DATASET ENTRIES:
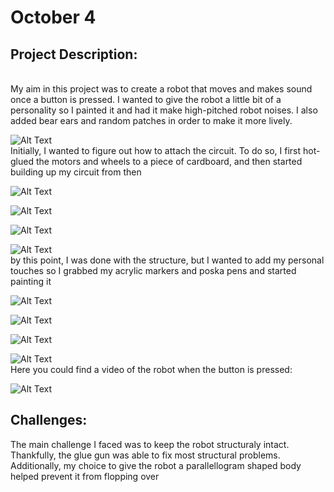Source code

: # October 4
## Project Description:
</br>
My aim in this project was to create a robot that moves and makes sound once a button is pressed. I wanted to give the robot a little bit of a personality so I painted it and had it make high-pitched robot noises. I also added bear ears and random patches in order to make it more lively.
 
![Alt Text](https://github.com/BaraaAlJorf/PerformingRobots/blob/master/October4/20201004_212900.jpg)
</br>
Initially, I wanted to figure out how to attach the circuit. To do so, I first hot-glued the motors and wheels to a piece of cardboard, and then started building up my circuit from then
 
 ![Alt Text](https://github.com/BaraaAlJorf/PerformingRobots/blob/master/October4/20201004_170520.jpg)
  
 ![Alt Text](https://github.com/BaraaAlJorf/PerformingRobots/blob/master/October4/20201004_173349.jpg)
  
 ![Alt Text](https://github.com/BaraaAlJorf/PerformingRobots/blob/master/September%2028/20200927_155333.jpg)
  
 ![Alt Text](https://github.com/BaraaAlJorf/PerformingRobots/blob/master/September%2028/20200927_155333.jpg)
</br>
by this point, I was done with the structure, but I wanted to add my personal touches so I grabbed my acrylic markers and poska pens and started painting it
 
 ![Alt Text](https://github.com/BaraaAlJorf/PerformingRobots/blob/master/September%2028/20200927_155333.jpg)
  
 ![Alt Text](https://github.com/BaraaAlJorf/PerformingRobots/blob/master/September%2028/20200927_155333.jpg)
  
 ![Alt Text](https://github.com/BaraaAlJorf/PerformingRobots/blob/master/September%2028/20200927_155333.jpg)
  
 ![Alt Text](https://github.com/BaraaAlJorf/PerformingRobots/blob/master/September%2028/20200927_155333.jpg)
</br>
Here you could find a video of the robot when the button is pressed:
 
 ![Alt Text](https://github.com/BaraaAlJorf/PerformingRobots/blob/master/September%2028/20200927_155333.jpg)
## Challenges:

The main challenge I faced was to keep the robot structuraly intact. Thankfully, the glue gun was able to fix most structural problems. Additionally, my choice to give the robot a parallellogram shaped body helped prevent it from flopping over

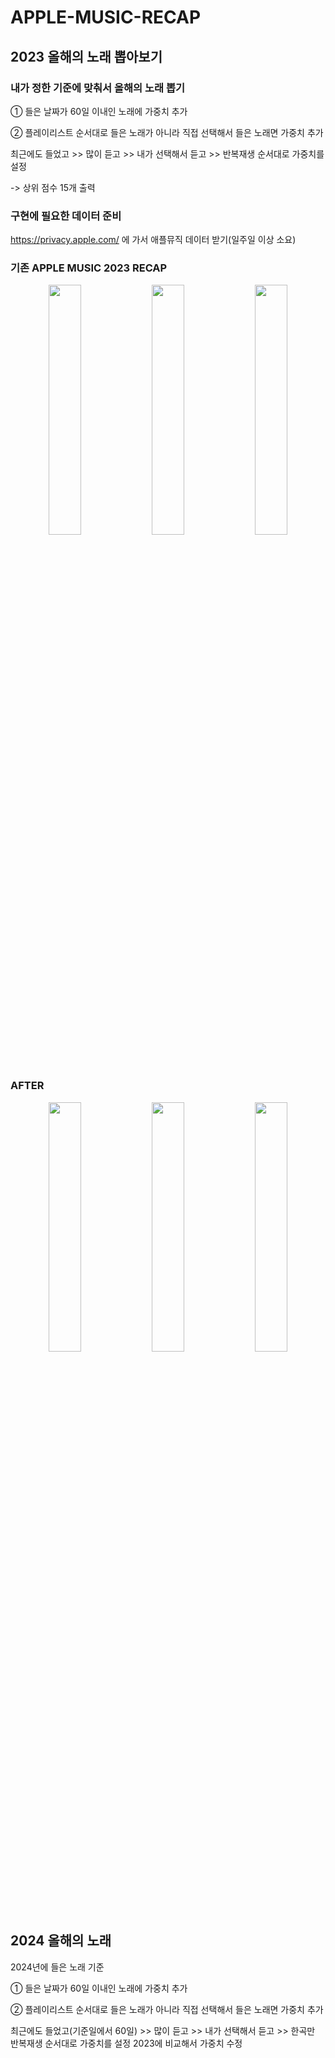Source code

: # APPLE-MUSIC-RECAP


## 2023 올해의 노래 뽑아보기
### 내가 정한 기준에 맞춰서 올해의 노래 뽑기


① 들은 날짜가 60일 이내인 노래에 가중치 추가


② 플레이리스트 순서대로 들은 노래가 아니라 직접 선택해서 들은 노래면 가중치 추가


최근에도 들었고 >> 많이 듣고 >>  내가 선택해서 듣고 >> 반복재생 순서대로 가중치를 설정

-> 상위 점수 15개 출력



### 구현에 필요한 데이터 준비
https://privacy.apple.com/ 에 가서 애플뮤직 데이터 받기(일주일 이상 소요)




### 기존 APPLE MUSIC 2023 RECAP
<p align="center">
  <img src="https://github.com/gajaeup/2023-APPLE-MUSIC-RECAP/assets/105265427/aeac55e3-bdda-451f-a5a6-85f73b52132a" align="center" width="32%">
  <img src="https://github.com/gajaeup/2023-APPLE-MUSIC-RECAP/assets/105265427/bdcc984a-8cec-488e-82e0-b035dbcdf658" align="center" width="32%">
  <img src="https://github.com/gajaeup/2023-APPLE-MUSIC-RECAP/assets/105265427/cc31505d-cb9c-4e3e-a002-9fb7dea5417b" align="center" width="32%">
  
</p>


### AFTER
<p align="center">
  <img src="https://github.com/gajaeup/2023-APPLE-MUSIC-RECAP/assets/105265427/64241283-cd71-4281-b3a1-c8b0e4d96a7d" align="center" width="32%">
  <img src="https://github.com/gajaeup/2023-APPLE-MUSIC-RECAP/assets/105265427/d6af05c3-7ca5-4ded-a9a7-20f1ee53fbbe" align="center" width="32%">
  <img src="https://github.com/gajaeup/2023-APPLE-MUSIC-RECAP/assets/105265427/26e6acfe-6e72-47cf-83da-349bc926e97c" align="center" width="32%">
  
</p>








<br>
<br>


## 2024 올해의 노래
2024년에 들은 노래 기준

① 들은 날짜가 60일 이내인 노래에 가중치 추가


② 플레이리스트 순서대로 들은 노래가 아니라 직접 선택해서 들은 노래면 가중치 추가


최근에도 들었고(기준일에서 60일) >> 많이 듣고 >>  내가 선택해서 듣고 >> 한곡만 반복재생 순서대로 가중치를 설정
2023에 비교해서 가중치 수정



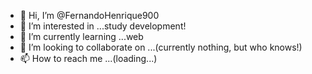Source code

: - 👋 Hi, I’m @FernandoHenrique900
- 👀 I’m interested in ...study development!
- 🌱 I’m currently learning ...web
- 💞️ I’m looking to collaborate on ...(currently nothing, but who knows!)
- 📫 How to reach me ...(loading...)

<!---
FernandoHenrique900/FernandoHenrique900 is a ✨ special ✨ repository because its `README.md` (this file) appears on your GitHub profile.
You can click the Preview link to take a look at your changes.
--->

EXERCISE BRIEF:
Read through the entries and copy every line that includes "from".

EXERCISE RESPONSE:
Initially, I wanted to figure out how to attach the circuit. To do so, I first hot-glued the motors and wheels to a piece of cardboard, and then started building up my circuit from then
The main challenge I faced was to keep the robot structuraly intact. Thankfully, the glue gun was able to fix most structural problems. Additionally, my choice to give the robot a parallellogram shaped body helped prevent it from flopping over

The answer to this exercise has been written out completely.